— ACTION ITEM —
Each line from the beginning of the entries below through the line that includes "## Features" must be returned exactly as given.

(Stored data entries)

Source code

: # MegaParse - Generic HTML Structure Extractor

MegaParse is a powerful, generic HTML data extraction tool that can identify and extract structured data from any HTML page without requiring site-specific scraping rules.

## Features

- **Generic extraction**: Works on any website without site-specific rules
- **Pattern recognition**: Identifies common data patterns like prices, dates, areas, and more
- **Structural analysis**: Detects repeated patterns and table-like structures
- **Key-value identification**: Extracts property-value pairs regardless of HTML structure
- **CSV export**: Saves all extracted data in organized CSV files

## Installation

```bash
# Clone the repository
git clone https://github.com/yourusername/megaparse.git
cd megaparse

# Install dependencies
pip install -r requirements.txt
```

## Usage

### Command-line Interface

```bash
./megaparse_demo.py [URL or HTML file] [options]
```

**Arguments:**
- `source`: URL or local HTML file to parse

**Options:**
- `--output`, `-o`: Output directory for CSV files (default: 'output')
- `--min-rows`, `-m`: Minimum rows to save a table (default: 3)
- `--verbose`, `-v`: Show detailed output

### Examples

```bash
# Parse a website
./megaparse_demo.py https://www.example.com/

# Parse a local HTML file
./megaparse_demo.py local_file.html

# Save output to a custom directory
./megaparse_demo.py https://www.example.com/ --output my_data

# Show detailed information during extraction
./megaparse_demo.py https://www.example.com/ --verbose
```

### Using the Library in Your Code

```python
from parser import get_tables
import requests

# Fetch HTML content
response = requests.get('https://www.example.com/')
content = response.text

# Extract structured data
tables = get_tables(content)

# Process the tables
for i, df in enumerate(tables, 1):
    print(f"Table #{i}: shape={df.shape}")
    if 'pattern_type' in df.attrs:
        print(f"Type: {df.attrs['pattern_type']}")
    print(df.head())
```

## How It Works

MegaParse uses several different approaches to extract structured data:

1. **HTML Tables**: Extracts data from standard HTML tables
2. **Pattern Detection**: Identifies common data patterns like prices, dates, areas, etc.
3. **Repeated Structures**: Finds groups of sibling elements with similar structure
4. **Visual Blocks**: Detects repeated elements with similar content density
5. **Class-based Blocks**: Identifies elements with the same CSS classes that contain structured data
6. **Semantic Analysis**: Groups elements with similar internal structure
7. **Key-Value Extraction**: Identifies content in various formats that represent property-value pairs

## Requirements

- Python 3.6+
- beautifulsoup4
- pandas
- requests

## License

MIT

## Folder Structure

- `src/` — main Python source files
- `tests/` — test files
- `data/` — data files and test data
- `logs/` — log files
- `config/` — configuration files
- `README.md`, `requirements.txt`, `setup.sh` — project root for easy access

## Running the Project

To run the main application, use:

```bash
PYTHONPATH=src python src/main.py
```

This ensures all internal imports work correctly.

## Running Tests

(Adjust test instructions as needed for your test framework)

— RESPONSE TO THIS TASK —
Source code

: # MegaParse - Generic HTML Structure Extractor

MegaParse is a powerful, generic HTML data extraction tool that can identify and extract structured data from any HTML page without requiring site-specific scraping rules.

## Features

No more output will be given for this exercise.